OK, so, the gym I go to has standard weight plates, from 5KG to 25KG going up in 5KG increments...the other day, I was front squatting, I wanted to go up a little, but realised I can't go up in 1KG increments so I had to add 5KG, I found that my trunk gave in a little.

My question is when attempting to get stronger is what I had to do OK? like my form had discrepancies when trying to lift the heavier weight, to be honest I think even if I had only added 1KG, my form would have suffered.

how bad is what did? is it recommended when trying to get stronger?
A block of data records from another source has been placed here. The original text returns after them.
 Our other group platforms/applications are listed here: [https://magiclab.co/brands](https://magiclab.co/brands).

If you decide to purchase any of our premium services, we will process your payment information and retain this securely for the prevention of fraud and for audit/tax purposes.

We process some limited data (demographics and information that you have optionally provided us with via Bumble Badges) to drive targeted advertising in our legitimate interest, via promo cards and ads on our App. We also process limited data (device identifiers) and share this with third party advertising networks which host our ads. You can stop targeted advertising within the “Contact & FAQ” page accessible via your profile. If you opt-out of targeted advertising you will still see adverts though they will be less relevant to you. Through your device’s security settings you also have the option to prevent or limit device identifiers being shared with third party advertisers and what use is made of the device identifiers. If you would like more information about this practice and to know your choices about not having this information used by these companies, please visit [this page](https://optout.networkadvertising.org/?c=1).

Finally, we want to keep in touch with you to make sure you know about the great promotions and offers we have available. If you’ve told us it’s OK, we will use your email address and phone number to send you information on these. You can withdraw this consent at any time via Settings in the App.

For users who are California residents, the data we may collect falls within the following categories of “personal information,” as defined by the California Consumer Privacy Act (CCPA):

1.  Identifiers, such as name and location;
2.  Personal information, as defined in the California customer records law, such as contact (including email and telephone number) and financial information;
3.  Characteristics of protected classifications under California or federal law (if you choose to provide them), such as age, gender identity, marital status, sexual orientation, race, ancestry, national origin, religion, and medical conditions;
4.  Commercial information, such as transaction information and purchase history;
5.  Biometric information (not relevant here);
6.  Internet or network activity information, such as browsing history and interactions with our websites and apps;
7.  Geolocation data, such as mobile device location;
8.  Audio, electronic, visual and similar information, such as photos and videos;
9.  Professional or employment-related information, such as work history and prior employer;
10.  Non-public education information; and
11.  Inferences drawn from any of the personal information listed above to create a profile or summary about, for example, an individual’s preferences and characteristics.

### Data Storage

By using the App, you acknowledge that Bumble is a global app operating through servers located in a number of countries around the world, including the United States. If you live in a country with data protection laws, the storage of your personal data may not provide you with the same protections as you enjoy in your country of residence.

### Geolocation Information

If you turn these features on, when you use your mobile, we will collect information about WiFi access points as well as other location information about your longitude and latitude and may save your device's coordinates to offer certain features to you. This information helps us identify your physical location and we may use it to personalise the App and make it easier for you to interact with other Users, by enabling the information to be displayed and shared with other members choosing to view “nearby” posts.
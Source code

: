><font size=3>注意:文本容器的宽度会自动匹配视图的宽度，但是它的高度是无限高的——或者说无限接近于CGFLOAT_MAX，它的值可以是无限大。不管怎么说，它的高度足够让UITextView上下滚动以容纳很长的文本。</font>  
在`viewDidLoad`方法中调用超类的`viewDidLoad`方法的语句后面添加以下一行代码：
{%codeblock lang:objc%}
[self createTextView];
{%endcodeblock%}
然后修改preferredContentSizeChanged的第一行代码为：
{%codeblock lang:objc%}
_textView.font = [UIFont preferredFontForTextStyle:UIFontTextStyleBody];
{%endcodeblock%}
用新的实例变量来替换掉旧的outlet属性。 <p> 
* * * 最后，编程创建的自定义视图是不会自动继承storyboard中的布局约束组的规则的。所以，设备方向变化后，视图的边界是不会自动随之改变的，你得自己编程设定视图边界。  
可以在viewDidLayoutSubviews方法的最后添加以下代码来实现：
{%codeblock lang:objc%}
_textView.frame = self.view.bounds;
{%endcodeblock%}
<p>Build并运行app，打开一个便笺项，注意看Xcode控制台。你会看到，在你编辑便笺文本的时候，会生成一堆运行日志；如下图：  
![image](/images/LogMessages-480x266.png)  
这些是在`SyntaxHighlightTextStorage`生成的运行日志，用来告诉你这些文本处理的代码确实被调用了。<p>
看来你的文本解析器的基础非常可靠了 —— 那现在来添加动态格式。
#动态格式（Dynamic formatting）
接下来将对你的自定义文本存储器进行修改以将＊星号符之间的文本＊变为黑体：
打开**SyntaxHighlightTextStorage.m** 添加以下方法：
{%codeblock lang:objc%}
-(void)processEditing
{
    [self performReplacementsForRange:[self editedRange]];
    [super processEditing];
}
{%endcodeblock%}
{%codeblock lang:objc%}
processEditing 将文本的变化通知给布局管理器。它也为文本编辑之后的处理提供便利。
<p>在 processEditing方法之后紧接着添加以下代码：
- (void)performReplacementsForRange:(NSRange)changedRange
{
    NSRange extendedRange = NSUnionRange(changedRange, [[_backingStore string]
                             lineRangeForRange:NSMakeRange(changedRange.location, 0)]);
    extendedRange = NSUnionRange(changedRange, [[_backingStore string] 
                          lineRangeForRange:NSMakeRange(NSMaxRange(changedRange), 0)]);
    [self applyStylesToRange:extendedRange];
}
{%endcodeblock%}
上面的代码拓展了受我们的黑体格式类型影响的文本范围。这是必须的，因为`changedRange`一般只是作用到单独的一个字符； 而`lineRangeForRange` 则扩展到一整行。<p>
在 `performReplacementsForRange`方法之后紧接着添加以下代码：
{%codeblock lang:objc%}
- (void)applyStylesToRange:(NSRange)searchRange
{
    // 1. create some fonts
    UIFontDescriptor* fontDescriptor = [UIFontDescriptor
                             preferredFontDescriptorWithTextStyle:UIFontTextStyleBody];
  • Your 1rm, or at least mine, always has worse form than a 5rm, so there's that. Buy some fractional plates. I lug chalk, bands, fractional plates, and my jump rope to any gym.
    – Eric
    May 14, 2015 at 14:29
  • @EricKaufman haha thank you... I definitely lug my skipping rope, didn't think I would have to do it with plates too...oh well. May 14, 2015 at 14:38
  • It seems a little nuts but eventually you need to have fractionals. You can look insane and load up multiple collars as a backup. It's particularly hilarious. Chains work too, but then you have the noise and weight change (heavier the higher you go).
    – Eric
    May 14, 2015 at 14:42

1 Answer 1


The Problem

5kg is waaaaaay too much to add in a single jump for most lifts for most people after the very beginner stages. It's appropriate sometimes, but many times it's too significant an increase to be ready for the higher weight with good form.

Some Solutions

  • Fractional or otherwise smaller plates. Two 2.5kg plates should not be the smallest thing around. Buy, find, or make smaller pairs of plates: 1kg at least, 0.5kg is a good idea, and even 0.25kg for some lifts (e.g. the overhead press).
  • Achieve higher reps with the current weight before adding weight and aiming for fewer reps. If I was forced to do 5kg jumps, then for a lot of lifts I would do sets of five, then six, then seven, then eight, then add 5kg and go for a set of three or four or five. I wouldn't just do one workout with sets of five with 25kg and then just jump to sets of 5 with 30kg unless I was new to the lift and making fast easy progress.
  • Stay at the same weight and reps until it's easy. It can also work to just keep doing the same weight for the same number of reps, but aim for reps with better form. Aim to be able to do those reps fast (proving the weight is not maximal) as well as slow (proving you have total control over it) and maybe even with pauses (to prove you aren't using momentum to get past the hard parts). Maybe my first time squatting 60kg for five it was slow, my form was iffy, and I had to rest for several minutes between sets, but once I can squat 60kg five times for five sets in a row with only one minute rest and every rep is clean and fast, then I'd feel ready to switch to 65kg. I'd expect my speed and form to degrade, of course, but as long as my form is within the bounds of safety then I wouldn't worry.

How Much Bad Form Is OK?

There are perfect reps and there are good reps. There are iffy reps and there are bad reps. Good form leaves a buffer zone, where you're so on-point, everything braced and in precisely the position it should be with strength and mobility and speed to spare. That way, when you need to challenge yourself with more weight or more reps or even just a bad workout day, you can afford to not check every box of your best effort.

In other words, there's a difference between "that rep was not perfect" and "that rep was dangerous".